Now that the plan has been published, attention is quickly shifting from what has been announced to what happens next. The challenge is delivery. Whether homes become warmer, healthier, and cheaper to run depends on how schemes are designed, how funding is released, and how decisions are made at property level.
Anyone who has worked in retrofit will recognise this point in the cycle. The headlines are written. Expectations rise. And then the real work begins.
The Warm Homes Plan brings together public investment, targeted support for low-income households and new finance options to accelerate home upgrades across the UK. It covers a wide range of measures, from insulation and low-carbon heating to solar and batteries, with a stronger focus on rented homes and fuel poverty.

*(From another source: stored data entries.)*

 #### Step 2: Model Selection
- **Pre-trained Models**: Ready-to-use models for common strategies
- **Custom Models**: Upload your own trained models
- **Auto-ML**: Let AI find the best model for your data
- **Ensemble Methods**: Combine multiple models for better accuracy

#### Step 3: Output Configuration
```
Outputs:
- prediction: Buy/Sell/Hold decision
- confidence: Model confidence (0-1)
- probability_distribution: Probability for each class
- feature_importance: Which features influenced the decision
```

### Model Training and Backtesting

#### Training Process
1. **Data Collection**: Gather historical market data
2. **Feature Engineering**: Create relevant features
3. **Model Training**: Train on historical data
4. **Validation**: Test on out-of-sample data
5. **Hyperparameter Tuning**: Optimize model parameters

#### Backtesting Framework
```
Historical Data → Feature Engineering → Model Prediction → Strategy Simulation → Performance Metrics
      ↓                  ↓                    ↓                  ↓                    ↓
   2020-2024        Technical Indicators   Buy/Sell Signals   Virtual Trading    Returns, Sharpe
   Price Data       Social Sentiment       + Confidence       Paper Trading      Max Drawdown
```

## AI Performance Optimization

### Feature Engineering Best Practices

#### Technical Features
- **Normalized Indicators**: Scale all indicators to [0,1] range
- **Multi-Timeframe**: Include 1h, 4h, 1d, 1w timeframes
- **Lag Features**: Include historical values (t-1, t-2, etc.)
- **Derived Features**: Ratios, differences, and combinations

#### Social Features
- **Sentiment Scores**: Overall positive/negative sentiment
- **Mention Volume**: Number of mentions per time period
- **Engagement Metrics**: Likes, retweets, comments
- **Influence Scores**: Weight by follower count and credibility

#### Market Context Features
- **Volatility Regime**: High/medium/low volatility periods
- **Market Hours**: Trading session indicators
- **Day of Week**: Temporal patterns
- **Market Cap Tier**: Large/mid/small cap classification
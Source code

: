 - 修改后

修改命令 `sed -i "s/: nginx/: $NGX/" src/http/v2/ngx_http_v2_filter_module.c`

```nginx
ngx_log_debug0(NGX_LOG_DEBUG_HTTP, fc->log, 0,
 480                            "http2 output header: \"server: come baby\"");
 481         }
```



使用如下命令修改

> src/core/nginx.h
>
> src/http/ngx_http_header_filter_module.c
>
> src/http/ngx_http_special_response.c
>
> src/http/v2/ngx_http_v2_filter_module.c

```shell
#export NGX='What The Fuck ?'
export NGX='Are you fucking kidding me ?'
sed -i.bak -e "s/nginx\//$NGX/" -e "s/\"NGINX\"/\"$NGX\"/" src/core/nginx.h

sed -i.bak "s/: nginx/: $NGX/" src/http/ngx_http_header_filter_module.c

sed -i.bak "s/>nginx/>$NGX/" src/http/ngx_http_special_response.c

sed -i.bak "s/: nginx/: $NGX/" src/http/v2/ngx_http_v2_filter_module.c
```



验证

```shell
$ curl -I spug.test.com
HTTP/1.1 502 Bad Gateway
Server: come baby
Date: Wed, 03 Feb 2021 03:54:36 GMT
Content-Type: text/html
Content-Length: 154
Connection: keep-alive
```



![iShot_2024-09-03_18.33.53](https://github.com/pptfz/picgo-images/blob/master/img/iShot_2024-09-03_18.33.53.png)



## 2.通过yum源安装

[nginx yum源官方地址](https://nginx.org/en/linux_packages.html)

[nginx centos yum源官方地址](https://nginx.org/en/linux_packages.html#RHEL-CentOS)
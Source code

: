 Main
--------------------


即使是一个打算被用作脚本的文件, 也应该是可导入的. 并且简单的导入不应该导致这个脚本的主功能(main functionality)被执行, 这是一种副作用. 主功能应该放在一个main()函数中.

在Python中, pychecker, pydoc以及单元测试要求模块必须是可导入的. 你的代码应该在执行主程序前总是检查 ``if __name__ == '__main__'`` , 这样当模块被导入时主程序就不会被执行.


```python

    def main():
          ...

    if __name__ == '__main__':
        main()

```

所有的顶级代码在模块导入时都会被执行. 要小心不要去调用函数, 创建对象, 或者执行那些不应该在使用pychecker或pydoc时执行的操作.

That context matters. But it is the way these options are translated into schemes, incentives and delivery programmes that will ultimately shape outcomes.
Ambition is not the hard part
The direction of travel set out in the Warm Homes Plan is welcome. It signals long-term intent and recognises that improving the UK’s housing stock is central to tackling fuel poverty.
The hard part is applying it.
The detail of scheme rules, funding routes and delivery requirements will shape what happens on the ground far more than the headline commitments.
Funding shapes behaviours
We have seen this before. How funding is designed shapes what gets delivered.
When programmes make it easier to finance certain technologies, delivery tends to follow those routes. Heat pumps and solar panels have an important role to play, but they are not a shortcut to warm, healthy homes.
In many properties, basic fabric improvements such as insulation and draught-proofing still deliver the biggest gains. They reduce bills, improve comfort and help prevent damp and mould. When these fundamentals are overlooked, residents don’t see the benefits.
Anna Moore, Domna’s co-founder and CEO, has warned against repeating this pattern.
“The opportunity is to use this investment wisely,” she says, “making informed, joined-up decisions that maximise impact and ensure upgrades are done once and done right.”
Past programmes show what happens when delivery becomes a rush to specific grants or technologies. Costs rise, quality suffers, and trust is lost.
Choosing the right option for your homes
The biggest risk is assuming any programme suits every property.
Homes are different. Age, construction type, condition and how they are used all matter. What works well in one home isn’t always the right solution in another.
Good retrofit starts with understanding the building, not the funding. That means being clear on what a home actually needs before deciding which measures, technologies or funding routes make sense.
This is where data matters. Decisions should be led by a clear view of stock condition and performance, not by what is new, visible, or easiest to fund. Without that clarity, installing measures that look good on paper will fail to deliver real improvements.
Ara, our asset and retrofit analysis platform lets landlords and providers understand their homes properly, compare options and make informed decisions about where investment will have the greatest impact.
What to focus on now
Fundamentals to focus on now
- Understanding the condition and performance of their homes at a property level
- Identifying where fabric improvements are still needed
- Avoiding the temptation to chase funding without a clear delivery plan
- Using data to assess which retrofit pathways make sense for different parts of their stock
These are not new questions, but they are critical if this programme is to deliver lasting value.
Looking ahead
The Warm Homes Plan is an opportunity to raise standards and improve homes at scale. Whether that opportunity is realised will depend on how decisions are made as the detail emerges.
Doing this well means staying focused on outcomes, using funding intelligently and learning from what has not worked in the past. It means choosing the right solutions for the right homes, not simply the most visible or readily available ones.